Wapato Woman Sentenced To 10 Years In Federal Prison For Shooting Family Member
Spokane – Today, Michael C. Ormsby, United States Attorney for the Eastern District of Washington, announced that Kara Lynn Stahi, age 20, of the Yakama Nation Indian Reservation, was sentenced today after having pleaded guilty in December, 2012, to Discharging a Firearm During the Commission of a Crime of Violence. United States District Court Judge Lonny Suko sentenced Stahi to a ten-year term of imprisonment, to be followed by a three-year term of court supervision upon her release from Federal prison.

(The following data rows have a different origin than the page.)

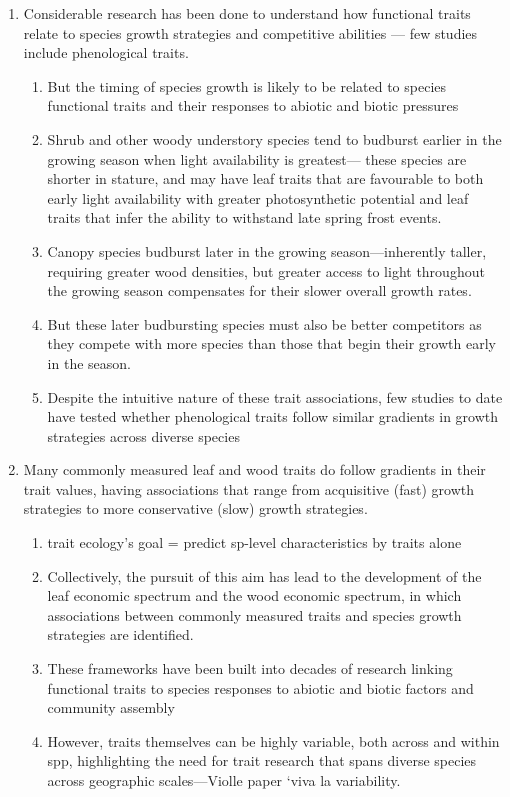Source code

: \documentclass{article}
\begin{document}
\begin{enumerate}
\item Considerable research has been done to understand how functional traits relate to species growth strategies and competitive abilities — few studies include phenological traits.
\begin{enumerate}
\item But the timing of species growth is likely to be related to species functional traits and their responses to abiotic and biotic pressures
\item Shrub and other woody understory species tend to budburst earlier in the growing season when light availability is greatest--- these species are shorter in stature, and may have leaf traits that are favourable to both early light availability with greater photosynthetic potential and leaf traits that infer the ability to withstand late spring frost events.
\item Canopy species budburst later in the growing season---inherently taller, requiring greater wood densities, but greater access to light  throughout the growing season compensates for their slower overall growth rates.
\item But these later budbursting species must also be better competitors as they compete with more species than those that begin their growth early in the season.
\item Despite the intuitive nature of these trait associations, few studies to date have tested whether phenological traits follow similar gradients in growth strategies across diverse species
\end{enumerate}

 \item Many commonly measured leaf and wood traits do follow gradients in their trait values, having associations that range from acquisitive (fast) growth strategies to more conservative (slow) growth strategies.
\begin{enumerate}
\item trait ecology’s goal = predict sp-level characteristics by traits alone %
\item Collectively, the pursuit of this aim has lead to the development of the leaf economic spectrum and the wood economic spectrum, in which associations between commonly measured  traits and species growth strategies are identified. 
\item These frameworks have been built into decades of research linking functional traits to species responses to abiotic and biotic factors and community assembly
\item However, traits themselves can be highly variable, both across and within spp, highlighting the need for trait research that spans diverse species across geographic scales---Violle paper ‘viva la variability. 
\end{enumerate}


\end{enumerate}
\end{document}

During the court proceedings it was disclosed that, on July 22, 2012, a call was placed to 911 about a shooting on the Yakama Nation Indian Reservation. Yakama Tribal Police Officers quickly responded to the scene and discovered an individual with multiple gunshot wounds. The Tribal Officers also discovered several discharged ammunition casings. The victim was immediately transported to the hospital. A detective with the Yakama Police Department contacted the Federal Bureau of Investigation and a joint investigation began to determine the identity of the shooter.
The subsequent investigation revealed that during the early morning hours of July 22, 2012, Stahi had an argument with a family member. During the argument, James Anthony Lagmay retrieved a loaded firearm. Stahi took the firearm from Lagmay and used it to shoot the family-member-victim several times. After the shooting, Lagmay and Stahi, both of whom are previously convicted felons and, therefore, prohibited from possessing firearms, fled the crime scene. Federal arrest warrants were issued for Stahi and Lagmay, who were both arrested in the Fall of 2012. Lagmay subsequently pleaded guilty in October, 2012 for being a previously convicted felon in possession of ammunition. On January 31, 2013, Lagmay was sentenced to fifteen-month term of imprisonment, to be followed by a three-year term of court supervision upon release from Federal prison.
Michael C. Ormsby said, "This investigation is a superb example of the strong partnership among Tribal and Federal law enforcement personnel. The United States Attorney's Office, the Federal Bureau of Investigation, the Yakama Tribal Police Department, and the Bureau of Alcohol, Tobacco, Firearms, and Explosives are committed to apprehending and prosecuting criminals who utilize firearms to commit crimes, particularly when the crime is as egregious as the offense committed in this case."
This investigation was conducted by the Federal Bureau of Investigation, the Yakama Nation Tribal Police Department, and the Bureau of Alcohol, Tobacco, Firearms, and Explosives. The case was prosecuted by Thomas J. Hanlon, an Assistant United States Attorney for the Eastern District of Washington.